By JOHN T. WARD
Did one or more vandals walk several hundred yards out onto the frozen Navesink River in the dead of night – in bitter cold – to torch an icebound boat early Wednesday? Or did the fire start without human assistance?
In the aftermath the predawn blaze that destroyed a vessel dubbed the Fiddler off Red Bank, some redbankgreen readers don’t find the arson scenario such a stretch – because there was another fire on the vessel in the past two weeks, they claim.
redbankgreen reader David McCarthy called the fire “the second attempt” since ice ringed the boat in late January. In a comment on a story about the blaze, he wrote that he was at the Oyster Point Hotel two weeks ago when he saw a fire on the vessel.
“Walked out the next day and there was some charring in the boat,” he wrote. “Looks like they finally finished the job.”

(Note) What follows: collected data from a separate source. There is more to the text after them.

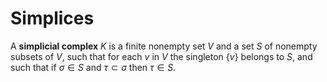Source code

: # Simplices

A **simplicial complex** $K$ is a finite nonempty set $V$ and a set $S$ of nonempty subsets of $V$, such that for each $v$ in $V$ the singleton $\{v\}$ belongs to $S$, and such that if $\sigma \in S$ and $\tau \subset \sigma$ then $\tau \in S$.

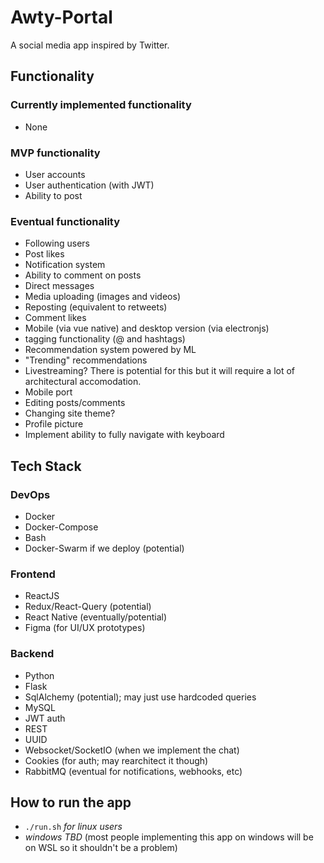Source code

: # Awty-Portal

A social media app inspired by Twitter.

## Functionality

### Currently implemented functionality

- None

### MVP functionality

- User accounts
- User authentication (with JWT)
- Ability to post

### Eventual functionality

- Following users
- Post likes
- Notification system
- Ability to comment on posts
- Direct messages
- Media uploading (images and videos)
- Reposting (equivalent to retweets)
- Comment likes
- Mobile (via vue native) and desktop version (via electronjs)
- tagging functionality (@ and hashtags)
- Recommendation system powered by ML
- "Trending" recommendations
- Livestreaming? There is potential for this but it will require a lot of architectural accomodation.
- Mobile port
- Editing posts/comments
- Changing site theme?
- Profile picture
- Implement ability to fully navigate with keyboard

## Tech Stack

### DevOps

- Docker
- Docker-Compose
- Bash
- Docker-Swarm if we deploy (potential)

### Frontend

- ReactJS 
- Redux/React-Query (potential)
- React Native (eventually/potential)
- Figma (for UI/UX prototypes)

### Backend

- Python
- Flask
- SqlAlchemy (potential); may just use hardcoded queries
- MySQL
- JWT auth
- REST
- UUID
- Websocket/SocketIO (when we implement the chat)
- Cookies (for auth; may rearchitect it though)
- RabbitMQ (eventual for notifications, webhooks, etc)

## How to run the app

- `./run.sh` *for linux users*
- *windows TBD* (most people implementing this app on windows will be on WSL so it shouldn't be a problem)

There was also this comment, from Nick Lembesis:
I was watching the ice boats at the marina a week or two ago. I started talking to a guy who was just walking on the ice. He said that vandals had started a fire on the boat the night before. He was with the owner of the boat, who was very upset.
A Coast Guard vessel registration identifies the Fiddler’s owner as Sam Haigh of Harrison Avenue in Red Bank. Haigh, however, did not respond to a request for comment.
Red Bank police Chief Darren McConnell said he was unaware of any reports or complaints about the boat prior to Wednesday’s fire.
A spokesman for the State Police Marine Unit, which is investigating the fire, did not have any information about the probe Wednesday afternoon.
The boat registration classifies it as a 30-foot commercial fishing vessel – locals call it the lobster boat – built by Duffy and Duffy in 1980.
A member of the Monmouth Boat Club who asked not to be identified said Haigh, who is also a member, anchors the boat in the club’s mooring field for the sailing season, but for the past several winters has moved it upriver, off Maple Cove, so it doesn’t interfere with iceboat sailing.
Why the boat stays in the river, where it would be likely to be damaged or destroyed by ice, was one of the mysteries that surrounded it.
The National Weather Service reported the temperature in Red Bank around the time of the fire at 12 degrees Fahrenheit, and the river was brightly lit by the moon. The river ice was said to be seven to eight inches thick in the area of the boat.